#### Stored items from a collection:

*** Block opens ***

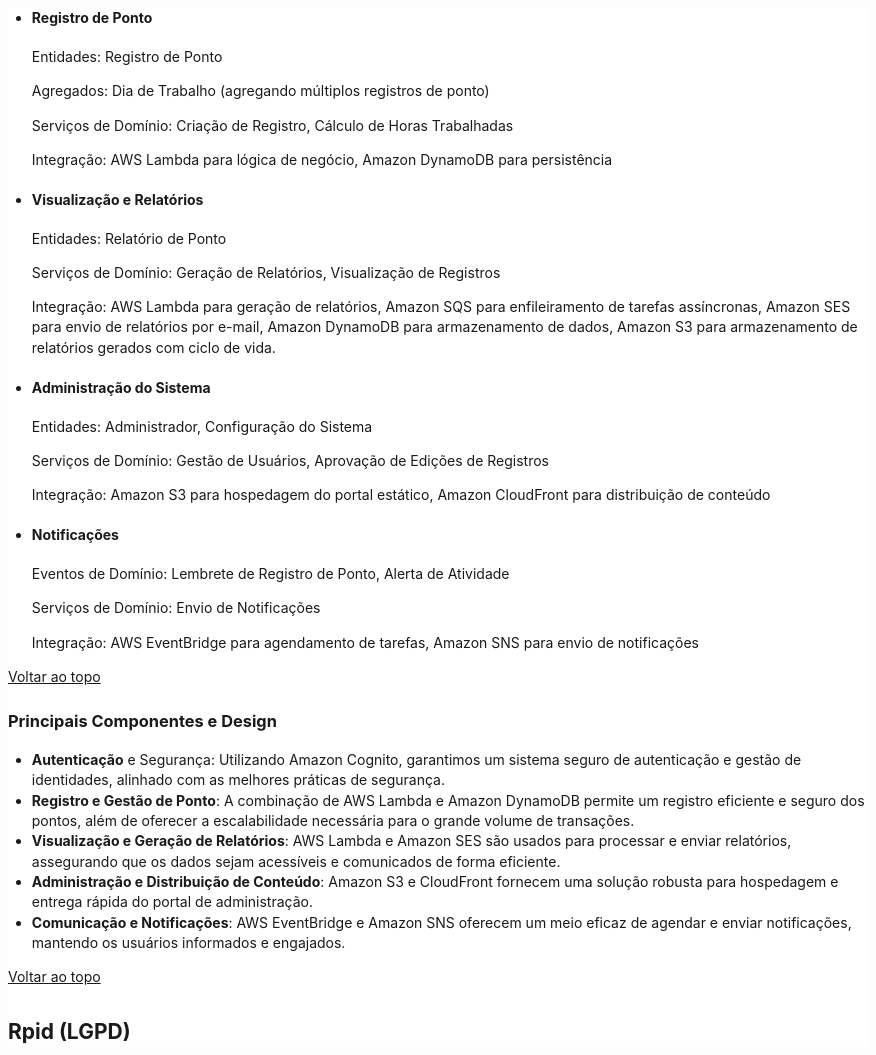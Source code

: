 
- #### Registro de Ponto
    Entidades: Registro de Ponto

    Agregados: Dia de Trabalho (agregando múltiplos registros de ponto)

    Serviços de Domínio: Criação de Registro, Cálculo de Horas Trabalhadas

    Integração: AWS Lambda para lógica de negócio, Amazon DynamoDB para persistência


- #### Visualização e Relatórios
    Entidades: Relatório de Ponto

    Serviços de Domínio: Geração de Relatórios, Visualização de Registros
    
    Integração: AWS Lambda para geração de relatórios, Amazon SQS para enfileiramento de tarefas assíncronas, Amazon SES para envio de relatórios por e-mail, Amazon DynamoDB para armazenamento de dados, Amazon S3 para armazenamento de relatórios gerados com ciclo de vida.

- #### Administração do Sistema
    Entidades: Administrador, Configuração do Sistema

    Serviços de Domínio: Gestão de Usuários, Aprovação de Edições de Registros

    Integração: Amazon S3 para hospedagem do portal estático, Amazon CloudFront para distribuição de conteúdo

- #### Notificações
    Eventos de Domínio: Lembrete de Registro de Ponto, Alerta de Atividade

    Serviços de Domínio: Envio de Notificações

    Integração: AWS EventBridge para agendamento de tarefas, Amazon SNS para envio de notificações

[Voltar ao topo](#ancora0)

<a id="ancora11"></a>
### Principais Componentes e Design
>

- **Autenticação** e Segurança: Utilizando Amazon Cognito, garantimos um sistema seguro de autenticação e gestão de identidades, alinhado com as melhores práticas de segurança.
- **Registro e Gestão de Ponto**: A combinação de AWS Lambda e Amazon DynamoDB permite um registro eficiente e seguro dos pontos, além de oferecer a escalabilidade necessária para o grande volume de transações.
- **Visualização e Geração de Relatórios**: AWS Lambda e Amazon SES são usados para processar e enviar relatórios, assegurando que os dados sejam acessíveis e comunicados de forma eficiente.
- **Administração e Distribuição de Conteúdo**: Amazon S3 e CloudFront fornecem uma solução robusta para hospedagem e entrega rápida do portal de administração.
- **Comunicação e Notificações**: AWS EventBridge e Amazon SNS oferecem um meio eficaz de agendar e enviar notificações, mantendo os usuários informados e engajados.

[Voltar ao topo](#ancora0)

<a id="ancora12"></a>
## Rpid (LGPD)
>
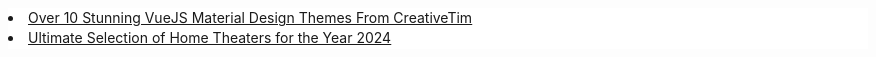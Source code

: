 <li><a href="https://fox-making.techidaily.com/over-10-stunning-vuejs-material-design-themes-from-creativetim/"><u>Over 10 Stunning VueJS Material Design Themes From CreativeTim</u></a></li>
<li><a href="https://buynow-tips.techidaily.com/ultimate-selection-of-home-theaters-for-the-year-2024/"><u>Ultimate Selection of Home Theaters for the Year 2024</u></a></li>
</ul></div>

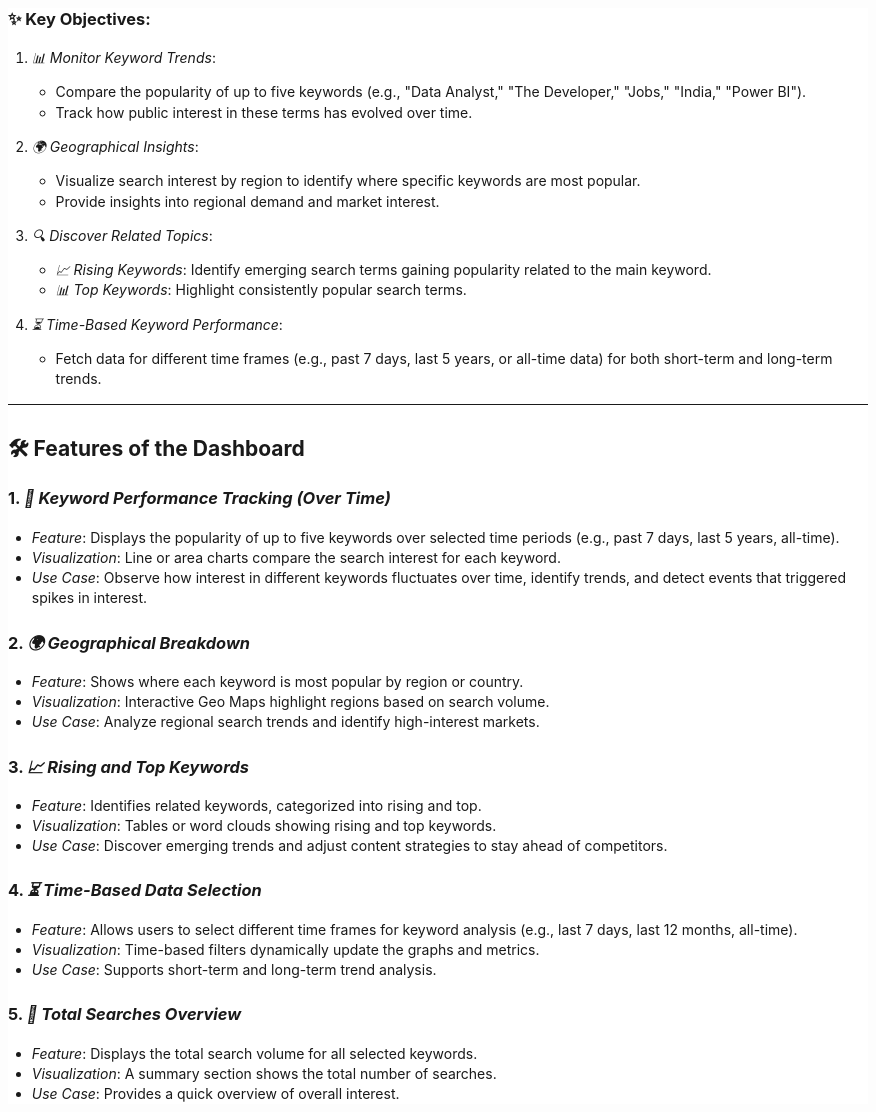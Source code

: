 ### ✨ Key Objectives:
1. *📊 Monitor Keyword Trends*:
   - Compare the popularity of up to five keywords (e.g., "Data Analyst," "The Developer," "Jobs," "India," "Power BI").
   - Track how public interest in these terms has evolved over time.
   
2. *🌍 Geographical Insights*:
   - Visualize search interest by region to identify where specific keywords are most popular.
   - Provide insights into regional demand and market interest.
   
3. *🔍 Discover Related Topics*:
   - *📈 Rising Keywords*: Identify emerging search terms gaining popularity related to the main keyword.
   - *📊 Top Keywords*: Highlight consistently popular search terms.
   
4. *⏳ Time-Based Keyword Performance*:
   - Fetch data for different time frames (e.g., past 7 days, last 5 years, or all-time data) for both short-term and long-term trends.

---

## 🛠 Features of the Dashboard

### 1. *📅 Keyword Performance Tracking (Over Time)*
   - *Feature*: Displays the popularity of up to five keywords over selected time periods (e.g., past 7 days, last 5 years, all-time).
   - *Visualization*: Line or area charts compare the search interest for each keyword.
   - *Use Case*: Observe how interest in different keywords fluctuates over time, identify trends, and detect events that triggered spikes in interest.

### 2. *🌍 Geographical Breakdown*
   - *Feature*: Shows where each keyword is most popular by region or country.
   - *Visualization*: Interactive Geo Maps highlight regions based on search volume.
   - *Use Case*: Analyze regional search trends and identify high-interest markets.

### 3. *📈 Rising and Top Keywords*
   - *Feature*: Identifies related keywords, categorized into rising and top.
   - *Visualization*: Tables or word clouds showing rising and top keywords.
   - *Use Case*: Discover emerging trends and adjust content strategies to stay ahead of competitors.

### 4. *⏳ Time-Based Data Selection*
   - *Feature*: Allows users to select different time frames for keyword analysis (e.g., last 7 days, last 12 months, all-time).
   - *Visualization*: Time-based filters dynamically update the graphs and metrics.
   - *Use Case*: Supports short-term and long-term trend analysis.

### 5. *🔢 Total Searches Overview*
   - *Feature*: Displays the total search volume for all selected keywords.
   - *Visualization*: A summary section shows the total number of searches.
   - *Use Case*: Provides a quick overview of overall interest.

*** Block closes ***

#### What you will do:
Could you write out exactly the lines of the data above that run from the one holding "</ul></div>" to the one holding "### 1. *📅 Keyword", with both ends in and all pictures out?

#### Task solution:
</ul></div>

Source code

: ### ✨ Key Objectives:
1. *📊 Monitor Keyword Trends*:
   - Compare the popularity of up to five keywords (e.g., "Data Analyst," "The Developer," "Jobs," "India," "Power BI").
   - Track how public interest in these terms has evolved over time.
   
2. *🌍 Geographical Insights*:
   - Visualize search interest by region to identify where specific keywords are most popular.
   - Provide insights into regional demand and market interest.
   
3. *🔍 Discover Related Topics*:
   - *📈 Rising Keywords*: Identify emerging search terms gaining popularity related to the main keyword.
   - *📊 Top Keywords*: Highlight consistently popular search terms.
   
4. *⏳ Time-Based Keyword Performance*:
   - Fetch data for different time frames (e.g., past 7 days, last 5 years, or all-time data) for both short-term and long-term trends.

---

## 🛠 Features of the Dashboard

### 1. *📅 Keyword Performance Tracking (Over Time)*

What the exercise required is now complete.